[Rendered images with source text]
•••••

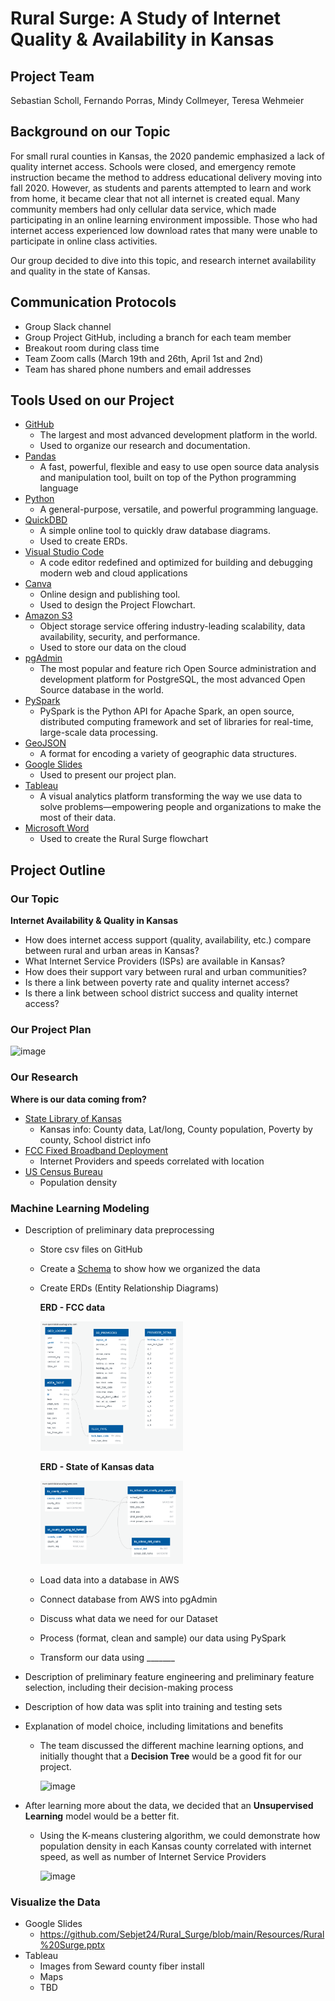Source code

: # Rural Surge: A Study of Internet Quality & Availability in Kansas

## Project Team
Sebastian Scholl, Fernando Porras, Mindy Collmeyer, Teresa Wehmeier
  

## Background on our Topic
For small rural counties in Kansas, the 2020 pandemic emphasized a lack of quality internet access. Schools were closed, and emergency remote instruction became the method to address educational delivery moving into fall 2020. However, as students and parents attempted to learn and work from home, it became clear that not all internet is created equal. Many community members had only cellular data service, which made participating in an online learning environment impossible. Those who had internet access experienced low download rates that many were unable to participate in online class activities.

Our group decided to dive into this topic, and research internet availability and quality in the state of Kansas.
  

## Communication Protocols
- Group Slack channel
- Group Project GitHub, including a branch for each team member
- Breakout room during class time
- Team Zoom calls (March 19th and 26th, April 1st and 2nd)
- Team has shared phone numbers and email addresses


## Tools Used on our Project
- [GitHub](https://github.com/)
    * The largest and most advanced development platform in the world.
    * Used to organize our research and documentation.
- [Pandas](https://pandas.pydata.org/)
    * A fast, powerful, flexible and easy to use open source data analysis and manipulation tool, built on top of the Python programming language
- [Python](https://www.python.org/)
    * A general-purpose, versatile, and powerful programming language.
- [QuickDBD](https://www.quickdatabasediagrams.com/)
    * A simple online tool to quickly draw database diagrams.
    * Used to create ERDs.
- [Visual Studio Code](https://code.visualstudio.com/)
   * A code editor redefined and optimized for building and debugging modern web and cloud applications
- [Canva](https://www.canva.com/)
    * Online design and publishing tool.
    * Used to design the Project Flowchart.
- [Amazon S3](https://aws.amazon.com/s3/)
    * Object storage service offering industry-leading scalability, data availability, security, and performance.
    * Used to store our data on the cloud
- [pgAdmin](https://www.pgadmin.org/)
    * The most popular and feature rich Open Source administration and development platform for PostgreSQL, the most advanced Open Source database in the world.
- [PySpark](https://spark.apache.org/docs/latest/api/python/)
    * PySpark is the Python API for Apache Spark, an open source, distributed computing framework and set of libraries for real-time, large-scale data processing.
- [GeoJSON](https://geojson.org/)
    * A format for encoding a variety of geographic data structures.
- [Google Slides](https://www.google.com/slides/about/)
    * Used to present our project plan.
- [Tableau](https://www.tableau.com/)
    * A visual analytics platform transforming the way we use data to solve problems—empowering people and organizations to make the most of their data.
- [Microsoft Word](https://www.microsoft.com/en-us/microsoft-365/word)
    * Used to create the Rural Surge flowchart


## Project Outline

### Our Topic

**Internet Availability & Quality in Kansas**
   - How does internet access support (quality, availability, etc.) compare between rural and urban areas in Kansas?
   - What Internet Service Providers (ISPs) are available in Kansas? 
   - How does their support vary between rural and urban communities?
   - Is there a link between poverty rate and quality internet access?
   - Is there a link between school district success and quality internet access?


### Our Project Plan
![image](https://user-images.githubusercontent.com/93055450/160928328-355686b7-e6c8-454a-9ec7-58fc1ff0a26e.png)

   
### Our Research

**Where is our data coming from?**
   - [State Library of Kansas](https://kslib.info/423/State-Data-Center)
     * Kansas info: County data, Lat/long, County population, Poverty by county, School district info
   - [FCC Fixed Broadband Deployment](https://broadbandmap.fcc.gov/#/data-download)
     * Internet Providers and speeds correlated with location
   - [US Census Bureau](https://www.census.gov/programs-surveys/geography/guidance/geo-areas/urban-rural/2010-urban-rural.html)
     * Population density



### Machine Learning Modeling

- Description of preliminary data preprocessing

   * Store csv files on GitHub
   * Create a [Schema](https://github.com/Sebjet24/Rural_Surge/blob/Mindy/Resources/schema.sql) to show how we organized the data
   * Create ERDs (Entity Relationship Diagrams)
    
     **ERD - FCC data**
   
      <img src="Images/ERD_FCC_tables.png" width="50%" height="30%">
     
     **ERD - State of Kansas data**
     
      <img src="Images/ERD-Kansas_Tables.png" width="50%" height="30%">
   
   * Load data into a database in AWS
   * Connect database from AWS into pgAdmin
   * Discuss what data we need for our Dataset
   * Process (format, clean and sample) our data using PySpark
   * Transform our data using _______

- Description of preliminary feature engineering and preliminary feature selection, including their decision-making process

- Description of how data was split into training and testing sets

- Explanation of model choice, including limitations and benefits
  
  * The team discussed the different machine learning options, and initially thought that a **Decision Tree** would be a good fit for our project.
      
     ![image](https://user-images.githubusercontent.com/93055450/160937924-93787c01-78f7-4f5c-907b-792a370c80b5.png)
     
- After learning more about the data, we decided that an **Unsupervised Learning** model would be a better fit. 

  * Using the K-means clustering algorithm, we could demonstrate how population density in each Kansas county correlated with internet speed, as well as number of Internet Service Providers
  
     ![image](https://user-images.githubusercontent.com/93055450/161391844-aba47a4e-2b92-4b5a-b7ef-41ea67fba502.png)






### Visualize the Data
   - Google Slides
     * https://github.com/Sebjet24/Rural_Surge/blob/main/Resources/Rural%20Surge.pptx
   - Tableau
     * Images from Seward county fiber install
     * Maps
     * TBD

•••••

◆ AIM OF THE EXERCISE ◆
All lines in the records that contain "PySpark" are to be copied and returned.

◆ TASK RESULT ◆
- [PySpark](https://spark.apache.org/docs/latest/api/python/)
    * PySpark is the Python API for Apache Spark, an open source, distributed computing framework and set of libraries for real-time, large-scale data processing.
   * Process (format, clean and sample) our data using PySpark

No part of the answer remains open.